----- MATERIAL PROVIDED

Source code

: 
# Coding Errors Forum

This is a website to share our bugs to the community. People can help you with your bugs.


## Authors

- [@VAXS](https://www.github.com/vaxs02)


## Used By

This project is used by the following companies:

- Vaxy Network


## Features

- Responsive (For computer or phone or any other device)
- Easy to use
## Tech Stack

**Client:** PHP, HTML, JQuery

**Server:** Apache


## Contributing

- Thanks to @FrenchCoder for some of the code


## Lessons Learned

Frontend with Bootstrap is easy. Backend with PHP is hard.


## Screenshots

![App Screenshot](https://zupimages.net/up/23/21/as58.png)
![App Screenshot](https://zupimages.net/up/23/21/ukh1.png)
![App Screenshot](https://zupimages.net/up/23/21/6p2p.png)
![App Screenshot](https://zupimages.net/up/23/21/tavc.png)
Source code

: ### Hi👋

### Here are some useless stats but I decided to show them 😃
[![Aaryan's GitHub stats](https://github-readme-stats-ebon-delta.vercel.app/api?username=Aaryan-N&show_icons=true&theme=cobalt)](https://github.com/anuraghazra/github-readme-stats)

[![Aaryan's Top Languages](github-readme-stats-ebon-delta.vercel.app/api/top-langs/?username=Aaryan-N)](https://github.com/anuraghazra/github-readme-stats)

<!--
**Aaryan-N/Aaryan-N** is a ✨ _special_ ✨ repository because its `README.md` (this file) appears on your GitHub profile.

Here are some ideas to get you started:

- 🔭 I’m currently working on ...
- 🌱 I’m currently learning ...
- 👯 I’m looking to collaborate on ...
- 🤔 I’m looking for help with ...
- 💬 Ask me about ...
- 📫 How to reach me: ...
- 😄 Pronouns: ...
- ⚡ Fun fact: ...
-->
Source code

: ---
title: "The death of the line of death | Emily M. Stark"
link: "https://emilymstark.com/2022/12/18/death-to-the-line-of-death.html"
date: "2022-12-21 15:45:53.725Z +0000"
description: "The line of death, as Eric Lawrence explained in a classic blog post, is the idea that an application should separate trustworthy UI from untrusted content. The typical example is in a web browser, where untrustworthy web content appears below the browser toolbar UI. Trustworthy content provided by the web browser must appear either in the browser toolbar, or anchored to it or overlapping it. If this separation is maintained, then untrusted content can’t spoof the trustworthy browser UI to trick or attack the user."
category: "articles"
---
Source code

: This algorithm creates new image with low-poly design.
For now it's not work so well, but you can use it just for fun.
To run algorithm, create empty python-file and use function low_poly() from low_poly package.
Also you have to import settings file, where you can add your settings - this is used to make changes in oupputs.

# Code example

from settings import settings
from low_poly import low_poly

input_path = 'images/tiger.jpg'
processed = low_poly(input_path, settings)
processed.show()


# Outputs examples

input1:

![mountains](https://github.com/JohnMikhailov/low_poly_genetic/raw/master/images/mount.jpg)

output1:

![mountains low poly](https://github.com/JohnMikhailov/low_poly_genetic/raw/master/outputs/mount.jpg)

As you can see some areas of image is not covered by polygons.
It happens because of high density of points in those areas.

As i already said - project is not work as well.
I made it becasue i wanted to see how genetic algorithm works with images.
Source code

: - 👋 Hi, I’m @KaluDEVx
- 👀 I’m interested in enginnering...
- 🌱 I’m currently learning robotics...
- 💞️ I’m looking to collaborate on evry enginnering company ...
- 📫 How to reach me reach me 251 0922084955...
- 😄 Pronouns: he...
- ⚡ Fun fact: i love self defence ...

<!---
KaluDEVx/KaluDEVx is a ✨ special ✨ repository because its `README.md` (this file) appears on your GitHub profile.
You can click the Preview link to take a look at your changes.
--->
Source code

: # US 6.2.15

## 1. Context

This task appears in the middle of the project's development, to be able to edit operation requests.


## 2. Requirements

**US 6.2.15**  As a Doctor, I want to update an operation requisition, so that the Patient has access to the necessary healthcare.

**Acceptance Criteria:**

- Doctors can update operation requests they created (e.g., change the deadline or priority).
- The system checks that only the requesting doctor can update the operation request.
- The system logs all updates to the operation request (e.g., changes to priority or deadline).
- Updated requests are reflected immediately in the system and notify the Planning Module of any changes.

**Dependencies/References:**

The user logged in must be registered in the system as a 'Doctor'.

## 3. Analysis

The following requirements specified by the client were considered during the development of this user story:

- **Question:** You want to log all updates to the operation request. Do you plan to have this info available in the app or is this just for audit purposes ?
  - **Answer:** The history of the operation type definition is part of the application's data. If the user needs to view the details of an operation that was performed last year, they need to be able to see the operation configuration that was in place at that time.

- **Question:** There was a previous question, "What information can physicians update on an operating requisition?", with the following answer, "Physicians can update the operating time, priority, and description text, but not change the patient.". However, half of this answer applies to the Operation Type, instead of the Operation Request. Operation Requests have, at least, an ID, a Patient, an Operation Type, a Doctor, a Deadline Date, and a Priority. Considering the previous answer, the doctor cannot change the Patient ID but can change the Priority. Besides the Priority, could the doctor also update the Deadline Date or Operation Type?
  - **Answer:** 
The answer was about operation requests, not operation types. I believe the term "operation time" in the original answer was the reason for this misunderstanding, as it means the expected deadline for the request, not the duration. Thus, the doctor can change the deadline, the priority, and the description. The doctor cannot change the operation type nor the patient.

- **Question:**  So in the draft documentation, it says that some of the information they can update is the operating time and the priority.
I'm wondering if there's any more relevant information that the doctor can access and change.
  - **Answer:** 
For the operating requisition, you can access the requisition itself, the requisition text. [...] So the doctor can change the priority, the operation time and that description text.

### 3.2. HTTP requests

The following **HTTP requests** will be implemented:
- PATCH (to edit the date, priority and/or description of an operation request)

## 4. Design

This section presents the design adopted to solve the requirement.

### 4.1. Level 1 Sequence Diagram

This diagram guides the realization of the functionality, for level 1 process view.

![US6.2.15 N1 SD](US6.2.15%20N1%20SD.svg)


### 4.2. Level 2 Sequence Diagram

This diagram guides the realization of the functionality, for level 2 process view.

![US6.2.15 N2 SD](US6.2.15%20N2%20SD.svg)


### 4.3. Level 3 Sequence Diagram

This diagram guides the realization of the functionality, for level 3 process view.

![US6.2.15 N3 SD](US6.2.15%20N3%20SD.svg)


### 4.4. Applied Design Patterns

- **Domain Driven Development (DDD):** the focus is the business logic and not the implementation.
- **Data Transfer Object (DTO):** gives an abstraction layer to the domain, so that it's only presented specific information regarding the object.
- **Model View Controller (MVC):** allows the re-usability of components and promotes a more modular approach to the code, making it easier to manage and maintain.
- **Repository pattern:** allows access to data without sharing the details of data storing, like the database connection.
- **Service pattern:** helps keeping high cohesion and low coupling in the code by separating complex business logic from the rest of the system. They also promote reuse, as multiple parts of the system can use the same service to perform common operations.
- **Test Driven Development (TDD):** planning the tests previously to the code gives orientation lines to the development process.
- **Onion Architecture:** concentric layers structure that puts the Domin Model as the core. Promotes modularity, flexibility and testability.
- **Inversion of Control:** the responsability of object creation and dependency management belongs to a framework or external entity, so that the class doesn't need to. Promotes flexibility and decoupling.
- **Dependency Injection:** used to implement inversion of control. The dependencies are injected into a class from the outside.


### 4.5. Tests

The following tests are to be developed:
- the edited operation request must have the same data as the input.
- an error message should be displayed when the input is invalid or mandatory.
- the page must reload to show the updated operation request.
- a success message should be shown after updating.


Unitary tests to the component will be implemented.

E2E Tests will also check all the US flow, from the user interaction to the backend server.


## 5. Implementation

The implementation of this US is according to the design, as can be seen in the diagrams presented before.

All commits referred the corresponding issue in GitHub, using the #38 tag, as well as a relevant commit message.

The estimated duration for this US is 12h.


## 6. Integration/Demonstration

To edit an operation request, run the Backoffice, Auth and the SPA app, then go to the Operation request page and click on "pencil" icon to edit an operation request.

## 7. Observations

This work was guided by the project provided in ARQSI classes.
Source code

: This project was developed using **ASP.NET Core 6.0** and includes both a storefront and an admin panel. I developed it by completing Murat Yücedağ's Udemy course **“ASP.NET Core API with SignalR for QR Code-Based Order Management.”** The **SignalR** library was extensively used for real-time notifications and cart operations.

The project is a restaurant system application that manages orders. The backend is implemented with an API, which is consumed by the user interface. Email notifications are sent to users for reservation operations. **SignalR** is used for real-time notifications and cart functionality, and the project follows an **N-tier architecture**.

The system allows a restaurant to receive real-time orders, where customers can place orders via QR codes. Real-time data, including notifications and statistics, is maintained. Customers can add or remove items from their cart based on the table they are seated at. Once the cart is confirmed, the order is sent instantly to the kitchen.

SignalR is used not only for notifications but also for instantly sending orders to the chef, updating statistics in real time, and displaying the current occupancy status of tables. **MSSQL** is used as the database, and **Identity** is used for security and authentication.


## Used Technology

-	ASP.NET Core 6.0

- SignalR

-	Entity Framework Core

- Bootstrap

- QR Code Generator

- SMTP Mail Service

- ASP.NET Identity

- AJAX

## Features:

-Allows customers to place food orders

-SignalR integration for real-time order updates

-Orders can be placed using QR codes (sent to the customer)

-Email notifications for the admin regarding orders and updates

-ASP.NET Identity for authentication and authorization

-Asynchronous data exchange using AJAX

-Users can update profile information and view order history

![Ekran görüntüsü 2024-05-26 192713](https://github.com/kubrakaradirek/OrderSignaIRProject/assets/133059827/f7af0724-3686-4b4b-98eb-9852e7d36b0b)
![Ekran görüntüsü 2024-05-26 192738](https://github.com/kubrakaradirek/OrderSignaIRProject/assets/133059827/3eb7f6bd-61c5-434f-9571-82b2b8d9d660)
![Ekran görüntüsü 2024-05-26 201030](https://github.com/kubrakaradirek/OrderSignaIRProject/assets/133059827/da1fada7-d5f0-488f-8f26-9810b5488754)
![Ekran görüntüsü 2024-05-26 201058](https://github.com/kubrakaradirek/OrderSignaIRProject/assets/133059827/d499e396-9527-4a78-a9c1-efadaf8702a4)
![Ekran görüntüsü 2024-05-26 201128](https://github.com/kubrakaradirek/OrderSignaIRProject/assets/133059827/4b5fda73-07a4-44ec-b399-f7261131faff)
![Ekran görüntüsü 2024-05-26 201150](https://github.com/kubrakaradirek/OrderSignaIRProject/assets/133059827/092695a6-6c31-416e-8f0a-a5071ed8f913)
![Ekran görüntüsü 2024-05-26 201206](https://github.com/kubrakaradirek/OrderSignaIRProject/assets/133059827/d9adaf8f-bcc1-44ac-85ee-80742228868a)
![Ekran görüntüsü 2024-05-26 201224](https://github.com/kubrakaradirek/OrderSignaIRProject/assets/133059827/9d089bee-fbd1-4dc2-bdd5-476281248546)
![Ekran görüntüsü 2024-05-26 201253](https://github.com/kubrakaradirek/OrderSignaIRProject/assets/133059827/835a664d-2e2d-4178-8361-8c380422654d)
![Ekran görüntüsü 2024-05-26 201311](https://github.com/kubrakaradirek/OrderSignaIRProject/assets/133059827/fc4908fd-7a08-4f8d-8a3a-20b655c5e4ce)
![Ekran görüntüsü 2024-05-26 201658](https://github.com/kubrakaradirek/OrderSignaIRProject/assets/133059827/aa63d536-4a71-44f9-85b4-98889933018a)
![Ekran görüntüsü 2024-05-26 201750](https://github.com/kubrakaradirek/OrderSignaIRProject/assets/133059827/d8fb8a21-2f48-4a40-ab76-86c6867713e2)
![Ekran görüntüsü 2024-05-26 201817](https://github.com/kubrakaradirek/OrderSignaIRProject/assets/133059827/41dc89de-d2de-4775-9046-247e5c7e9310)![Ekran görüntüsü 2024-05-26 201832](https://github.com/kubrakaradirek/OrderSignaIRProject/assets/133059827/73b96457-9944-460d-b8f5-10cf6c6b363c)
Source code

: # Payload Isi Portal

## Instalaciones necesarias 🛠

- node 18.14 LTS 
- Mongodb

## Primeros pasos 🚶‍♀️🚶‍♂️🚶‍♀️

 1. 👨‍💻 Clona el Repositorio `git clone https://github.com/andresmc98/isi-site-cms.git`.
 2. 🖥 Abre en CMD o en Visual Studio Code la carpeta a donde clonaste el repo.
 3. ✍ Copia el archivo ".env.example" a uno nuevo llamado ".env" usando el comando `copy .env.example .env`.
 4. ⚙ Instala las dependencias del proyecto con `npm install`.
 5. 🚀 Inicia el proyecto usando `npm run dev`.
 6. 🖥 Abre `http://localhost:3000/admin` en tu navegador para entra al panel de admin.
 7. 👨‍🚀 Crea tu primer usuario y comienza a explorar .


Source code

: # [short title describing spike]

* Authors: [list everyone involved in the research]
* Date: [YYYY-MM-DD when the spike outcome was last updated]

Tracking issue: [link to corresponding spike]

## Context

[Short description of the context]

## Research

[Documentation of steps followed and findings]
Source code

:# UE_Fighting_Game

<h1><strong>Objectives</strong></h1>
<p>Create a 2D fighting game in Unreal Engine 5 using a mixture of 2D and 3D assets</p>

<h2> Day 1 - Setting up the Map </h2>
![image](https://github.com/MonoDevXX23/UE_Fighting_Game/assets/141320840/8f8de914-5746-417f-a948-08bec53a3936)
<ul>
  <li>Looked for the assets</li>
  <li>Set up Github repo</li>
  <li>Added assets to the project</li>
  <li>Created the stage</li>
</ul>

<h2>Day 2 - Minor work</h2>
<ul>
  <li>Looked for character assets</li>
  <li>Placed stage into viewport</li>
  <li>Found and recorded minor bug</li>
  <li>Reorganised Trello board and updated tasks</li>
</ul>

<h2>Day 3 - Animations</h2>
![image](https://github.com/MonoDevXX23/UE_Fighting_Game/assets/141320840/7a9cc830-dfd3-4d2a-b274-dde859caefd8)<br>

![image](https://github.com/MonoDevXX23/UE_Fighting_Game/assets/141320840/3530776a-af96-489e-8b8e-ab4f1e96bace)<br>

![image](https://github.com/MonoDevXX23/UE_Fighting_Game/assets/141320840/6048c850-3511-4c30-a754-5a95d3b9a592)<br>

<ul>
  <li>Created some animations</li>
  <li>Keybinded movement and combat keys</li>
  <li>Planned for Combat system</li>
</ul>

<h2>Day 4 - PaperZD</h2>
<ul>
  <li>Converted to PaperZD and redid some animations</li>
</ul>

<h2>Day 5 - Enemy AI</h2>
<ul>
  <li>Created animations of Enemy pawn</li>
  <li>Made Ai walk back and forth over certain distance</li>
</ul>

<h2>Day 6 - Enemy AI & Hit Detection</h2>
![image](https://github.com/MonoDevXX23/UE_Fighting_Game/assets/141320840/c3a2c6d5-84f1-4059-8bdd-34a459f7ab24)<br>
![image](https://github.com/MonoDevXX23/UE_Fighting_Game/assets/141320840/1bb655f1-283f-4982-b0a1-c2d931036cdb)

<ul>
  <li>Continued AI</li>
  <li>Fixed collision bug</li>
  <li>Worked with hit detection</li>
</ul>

----------

→ WHAT THE TASK REQUIRES
Every line above that holds the string "high" should be returned.

→ SOLUTION TO THIS PROBLEM
It happens because of high density of points in those areas.
- **Service pattern:** helps keeping high cohesion and low coupling in the code by separating complex business logic from the rest of the system. They also promote reuse, as multiple parts of the system can use the same service to perform common operations.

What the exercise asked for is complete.